GP Practice Mergers
The push towards being part of a larger clinical entity is showing no sign of abating – and we are no longer talking in terms of a “large” practice constituting 10-15k patients; we are now talking in terms of list sizes – and Contracts – governing 30-50k patients!
And whilst mergers may initially have been regarded as providing an escape route for retiring GPs, they are increasingly being seen as the only way forward for those who intend to remain in practice. In fact, far from being viewed as representing a failure on the part of one of the merger partners, it is now the case, that it is the strongest practices, which are the ones forging ahead together to create practices, which increasingly resemble superpartnerships. And far from the partners in those practices fearing they will lose their identity, they are only too keen to embrace the new “all-singing/all-dancing brand” of which they become a part. In fact, they recognise it to be a far safer place from which to practice on the basis they are too big to be allowed to fail!
Against this background, we have seen a huge increase in the number of GP practices across the country wishing to merge their practice, not only with another from their locality but also with others further afield.
However, a merger should never be regarded as something which can be “sorted” whilst having a chat over a cup of coffee, as there are significant legal steps surrounding it, which you may ignore at your peril!
So what are the issues to be considered?
It is assumed the partners from each practice will already have sat down together and discussed the key principles to govern the new arrangement.
Before even contemplating proceeding further, each side should then seek early advice from its Practice Accountants to ensure the proposal makes good financial sense. There is no point in investing your time and money in taking this forward unless you are fully aware of the implications of doing so.
If the financial advice is generally positive, the next step is to run it past both Practice Solicitors to ensure there are no legal impediments to your particular arrangements which might later throw a spanner in the works. NHSE should be your next port of call, to ensure they are not likely to voice any objection, based on service delivery under the proposed new arrangement. Whilst it might theoretically be possible under GMS to present the merger to NHSE as a fait accompli (see below), it would be a brave practice which choses to do so!
Once these preliminary steps are out of the way, you can start to put your plans into action – so who should you talk to – and when?

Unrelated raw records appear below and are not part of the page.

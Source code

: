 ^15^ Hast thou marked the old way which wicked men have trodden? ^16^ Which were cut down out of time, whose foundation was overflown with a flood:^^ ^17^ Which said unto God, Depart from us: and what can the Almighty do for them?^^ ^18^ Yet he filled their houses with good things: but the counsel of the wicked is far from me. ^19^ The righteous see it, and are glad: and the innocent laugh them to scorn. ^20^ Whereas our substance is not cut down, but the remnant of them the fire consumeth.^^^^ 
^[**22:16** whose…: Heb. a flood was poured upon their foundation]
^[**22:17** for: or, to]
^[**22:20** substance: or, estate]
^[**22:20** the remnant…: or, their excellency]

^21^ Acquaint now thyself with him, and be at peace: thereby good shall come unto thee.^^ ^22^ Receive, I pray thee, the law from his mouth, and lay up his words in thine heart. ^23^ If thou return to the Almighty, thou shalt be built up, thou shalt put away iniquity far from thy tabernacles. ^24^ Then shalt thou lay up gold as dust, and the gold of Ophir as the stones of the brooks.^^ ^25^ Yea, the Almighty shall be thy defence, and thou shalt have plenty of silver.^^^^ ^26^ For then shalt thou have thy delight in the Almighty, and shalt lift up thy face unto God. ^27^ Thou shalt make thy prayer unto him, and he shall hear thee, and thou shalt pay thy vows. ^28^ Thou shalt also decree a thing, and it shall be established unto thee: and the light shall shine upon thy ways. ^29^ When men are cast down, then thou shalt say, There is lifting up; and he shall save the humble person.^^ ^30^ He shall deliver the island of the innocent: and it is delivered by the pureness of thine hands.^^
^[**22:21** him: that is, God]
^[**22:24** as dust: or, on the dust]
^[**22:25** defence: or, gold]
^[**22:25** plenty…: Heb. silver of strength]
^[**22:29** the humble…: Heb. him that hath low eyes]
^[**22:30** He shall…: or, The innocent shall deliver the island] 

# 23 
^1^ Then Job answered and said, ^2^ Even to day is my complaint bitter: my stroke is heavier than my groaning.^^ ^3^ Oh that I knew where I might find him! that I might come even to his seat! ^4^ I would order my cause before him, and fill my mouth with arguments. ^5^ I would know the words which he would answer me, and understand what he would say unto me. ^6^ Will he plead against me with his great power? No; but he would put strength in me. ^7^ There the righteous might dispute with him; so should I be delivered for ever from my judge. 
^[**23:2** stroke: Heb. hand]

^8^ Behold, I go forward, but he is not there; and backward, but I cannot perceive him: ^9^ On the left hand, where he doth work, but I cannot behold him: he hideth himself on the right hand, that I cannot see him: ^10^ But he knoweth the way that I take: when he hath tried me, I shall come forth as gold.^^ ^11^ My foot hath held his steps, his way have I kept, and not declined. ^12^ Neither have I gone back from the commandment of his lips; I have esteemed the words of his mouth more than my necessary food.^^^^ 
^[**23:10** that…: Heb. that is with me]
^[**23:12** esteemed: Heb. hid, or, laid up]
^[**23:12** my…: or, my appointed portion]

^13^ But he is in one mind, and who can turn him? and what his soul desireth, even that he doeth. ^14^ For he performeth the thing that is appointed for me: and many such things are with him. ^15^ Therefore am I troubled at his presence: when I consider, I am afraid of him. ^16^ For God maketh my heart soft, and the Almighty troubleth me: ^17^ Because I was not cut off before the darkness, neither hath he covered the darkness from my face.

Many practices believe the steps required are mostly practical in nature and that in terms of the legal arrangements, only a new Partnership Agreement is required to document the terms of the merger. However, this is only one aspect of the merger – and the same legal principles that apply to commercial mergers apply equally to GP practice mergers.
Stages to follow
In summary, the “best practice” format to follow is as follows:
• Stage 1: Identify and agree those matters which are governed by principles/legal/tax issues which may be regarded as being other than entirely straightforward; “formally” exchange information about your respective businesses by way of a “due diligence” exercise (which will amount to a “legal representation” which may later be relied upon); negotiate the Business Transfer Agreement (BTA)
• Stage 2: Exchange the BTA (the equivalent of exchanging contracts on a house sale/purchase – where you are committed to proceed but have not yet completed)
• Stage 3A: Line up the remaining more straightforward) issues in preparation for completion
• Stage 3B: Actually complete those issues which are legally required to be in place at the time of completion
• Stage 4: Completion of the merger
• Stage 5: Deal with post completion matters
There is a great deal to do when initially contemplating, and then implementing the procedure to enable a merger to take place. Partners may find the process daunting and outside their comfort zone – but provided they have the right support and guidance throughout the process by engaging specialist solicitors, accountants, valuers – and perhaps a project manager to oversee the merger – it can present a positive solution to help overcome the challenges being faced by the primary care community today.